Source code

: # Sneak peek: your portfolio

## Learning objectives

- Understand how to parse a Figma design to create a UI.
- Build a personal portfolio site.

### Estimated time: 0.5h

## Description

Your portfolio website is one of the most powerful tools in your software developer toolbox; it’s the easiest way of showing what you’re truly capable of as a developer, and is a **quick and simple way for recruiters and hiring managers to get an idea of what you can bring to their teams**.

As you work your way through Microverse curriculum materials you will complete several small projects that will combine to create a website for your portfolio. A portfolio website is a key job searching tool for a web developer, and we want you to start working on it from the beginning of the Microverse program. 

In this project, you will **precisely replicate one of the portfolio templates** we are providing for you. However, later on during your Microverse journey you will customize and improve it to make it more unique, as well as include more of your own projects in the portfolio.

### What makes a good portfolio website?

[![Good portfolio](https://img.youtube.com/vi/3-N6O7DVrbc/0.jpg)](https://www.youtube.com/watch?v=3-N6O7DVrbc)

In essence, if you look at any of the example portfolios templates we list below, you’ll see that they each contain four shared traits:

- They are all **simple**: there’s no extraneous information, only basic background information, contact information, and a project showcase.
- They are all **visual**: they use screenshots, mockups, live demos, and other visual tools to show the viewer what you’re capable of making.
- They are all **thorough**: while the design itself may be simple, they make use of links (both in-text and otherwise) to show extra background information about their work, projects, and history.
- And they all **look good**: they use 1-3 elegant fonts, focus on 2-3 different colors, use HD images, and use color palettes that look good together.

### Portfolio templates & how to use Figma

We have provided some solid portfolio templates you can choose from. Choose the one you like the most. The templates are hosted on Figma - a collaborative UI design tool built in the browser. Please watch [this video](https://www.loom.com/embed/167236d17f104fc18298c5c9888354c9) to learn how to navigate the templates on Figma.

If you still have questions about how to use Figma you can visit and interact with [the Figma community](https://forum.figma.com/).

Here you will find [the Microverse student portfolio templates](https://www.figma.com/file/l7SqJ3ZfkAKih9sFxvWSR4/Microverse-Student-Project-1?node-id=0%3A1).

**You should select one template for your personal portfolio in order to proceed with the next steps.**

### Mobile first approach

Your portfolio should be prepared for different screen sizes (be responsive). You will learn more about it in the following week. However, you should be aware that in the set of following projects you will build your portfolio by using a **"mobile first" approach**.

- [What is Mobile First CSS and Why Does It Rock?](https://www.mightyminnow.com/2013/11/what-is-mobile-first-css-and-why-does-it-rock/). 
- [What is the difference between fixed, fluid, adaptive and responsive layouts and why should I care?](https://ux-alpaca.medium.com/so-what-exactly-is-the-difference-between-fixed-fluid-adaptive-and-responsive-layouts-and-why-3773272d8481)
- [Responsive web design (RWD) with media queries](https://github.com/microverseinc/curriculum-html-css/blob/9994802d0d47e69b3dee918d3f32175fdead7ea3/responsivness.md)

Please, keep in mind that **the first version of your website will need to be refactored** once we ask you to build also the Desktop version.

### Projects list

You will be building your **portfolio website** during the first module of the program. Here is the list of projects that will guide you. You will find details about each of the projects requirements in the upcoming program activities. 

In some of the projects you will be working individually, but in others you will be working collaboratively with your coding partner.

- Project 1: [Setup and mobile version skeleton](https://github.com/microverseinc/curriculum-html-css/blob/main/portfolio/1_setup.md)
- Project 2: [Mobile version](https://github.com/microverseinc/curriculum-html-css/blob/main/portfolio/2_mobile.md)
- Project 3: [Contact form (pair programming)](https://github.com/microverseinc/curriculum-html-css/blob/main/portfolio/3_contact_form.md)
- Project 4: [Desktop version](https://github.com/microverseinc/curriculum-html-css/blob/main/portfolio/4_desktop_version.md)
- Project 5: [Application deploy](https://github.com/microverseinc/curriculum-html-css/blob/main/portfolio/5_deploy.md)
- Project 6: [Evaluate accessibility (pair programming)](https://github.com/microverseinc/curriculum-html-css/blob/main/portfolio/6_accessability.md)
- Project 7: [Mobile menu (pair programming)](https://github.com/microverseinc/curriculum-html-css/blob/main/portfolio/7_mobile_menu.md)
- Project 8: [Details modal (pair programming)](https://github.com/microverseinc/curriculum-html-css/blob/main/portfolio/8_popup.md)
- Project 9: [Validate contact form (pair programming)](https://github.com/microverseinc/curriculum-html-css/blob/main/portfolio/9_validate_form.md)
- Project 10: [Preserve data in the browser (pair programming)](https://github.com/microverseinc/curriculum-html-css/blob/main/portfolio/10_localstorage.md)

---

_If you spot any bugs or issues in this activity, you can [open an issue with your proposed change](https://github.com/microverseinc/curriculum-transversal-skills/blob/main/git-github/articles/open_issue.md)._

■ EXERCISE: Could you print the material above once more, exactly as it stands?

■ RESULT:
Source code

: # Sneak peek: your portfolio

## Learning objectives

- Understand how to parse a Figma design to create a UI.
- Build a personal portfolio site.

### Estimated time: 0.5h

## Description

Your portfolio website is one of the most powerful tools in your software developer toolbox; it’s the easiest way of showing what you’re truly capable of as a developer, and is a **quick and simple way for recruiters and hiring managers to get an idea of what you can bring to their teams**.

As you work your way through Microverse curriculum materials you will complete several small projects that will combine to create a website for your portfolio. A portfolio website is a key job searching tool for a web developer, and we want you to start working on it from the beginning of the Microverse program. 

In this project, you will **precisely replicate one of the portfolio templates** we are providing for you. However, later on during your Microverse journey you will customize and improve it to make it more unique, as well as include more of your own projects in the portfolio.

### What makes a good portfolio website?

[![Good portfolio](https://img.youtube.com/vi/3-N6O7DVrbc/0.jpg)](https://www.youtube.com/watch?v=3-N6O7DVrbc)

In essence, if you look at any of the example portfolios templates we list below, you’ll see that they each contain four shared traits:

- They are all **simple**: there’s no extraneous information, only basic background information, contact information, and a project showcase.
- They are all **visual**: they use screenshots, mockups, live demos, and other visual tools to show the viewer what you’re capable of making.
- They are all **thorough**: while the design itself may be simple, they make use of links (both in-text and otherwise) to show extra background information about their work, projects, and history.
- And they all **look good**: they use 1-3 elegant fonts, focus on 2-3 different colors, use HD images, and use color palettes that look good together.

### Portfolio templates & how to use Figma

We have provided some solid portfolio templates you can choose from. Choose the one you like the most. The templates are hosted on Figma - a collaborative UI design tool built in the browser. Please watch [this video](https://www.loom.com/embed/167236d17f104fc18298c5c9888354c9) to learn how to navigate the templates on Figma.

If you still have questions about how to use Figma you can visit and interact with [the Figma community](https://forum.figma.com/).

Here you will find [the Microverse student portfolio templates](https://www.figma.com/file/l7SqJ3ZfkAKih9sFxvWSR4/Microverse-Student-Project-1?node-id=0%3A1).

**You should select one template for your personal portfolio in order to proceed with the next steps.**

### Mobile first approach

Your portfolio should be prepared for different screen sizes (be responsive). You will learn more about it in the following week. However, you should be aware that in the set of following projects you will build your portfolio by using a **"mobile first" approach**.

- [What is Mobile First CSS and Why Does It Rock?](https://www.mightyminnow.com/2013/11/what-is-mobile-first-css-and-why-does-it-rock/). 
- [What is the difference between fixed, fluid, adaptive and responsive layouts and why should I care?](https://ux-alpaca.medium.com/so-what-exactly-is-the-difference-between-fixed-fluid-adaptive-and-responsive-layouts-and-why-3773272d8481)
- [Responsive web design (RWD) with media queries](https://github.com/microverseinc/curriculum-html-css/blob/9994802d0d47e69b3dee918d3f32175fdead7ea3/responsivness.md)

Please, keep in mind that **the first version of your website will need to be refactored** once we ask you to build also the Desktop version.

### Projects list

You will be building your **portfolio website** during the first module of the program. Here is the list of projects that will guide you. You will find details about each of the projects requirements in the upcoming program activities. 

In some of the projects you will be working individually, but in others you will be working collaboratively with your coding partner.

- Project 1: [Setup and mobile version skeleton](https://github.com/microverseinc/curriculum-html-css/blob/main/portfolio/1_setup.md)
- Project 2: [Mobile version](https://github.com/microverseinc/curriculum-html-css/blob/main/portfolio/2_mobile.md)
- Project 3: [Contact form (pair programming)](https://github.com/microverseinc/curriculum-html-css/blob/main/portfolio/3_contact_form.md)
- Project 4: [Desktop version](https://github.com/microverseinc/curriculum-html-css/blob/main/portfolio/4_desktop_version.md)
- Project 5: [Application deploy](https://github.com/microverseinc/curriculum-html-css/blob/main/portfolio/5_deploy.md)
- Project 6: [Evaluate accessibility (pair programming)](https://github.com/microverseinc/curriculum-html-css/blob/main/portfolio/6_accessability.md)
- Project 7: [Mobile menu (pair programming)](https://github.com/microverseinc/curriculum-html-css/blob/main/portfolio/7_mobile_menu.md)
- Project 8: [Details modal (pair programming)](https://github.com/microverseinc/curriculum-html-css/blob/main/portfolio/8_popup.md)
- Project 9: [Validate contact form (pair programming)](https://github.com/microverseinc/curriculum-html-css/blob/main/portfolio/9_validate_form.md)
- Project 10: [Preserve data in the browser (pair programming)](https://github.com/microverseinc/curriculum-html-css/blob/main/portfolio/10_localstorage.md)

---

_If you spot any bugs or issues in this activity, you can [open an issue with your proposed change](https://github.com/microverseinc/curriculum-transversal-skills/blob/main/git-github/articles/open_issue.md)._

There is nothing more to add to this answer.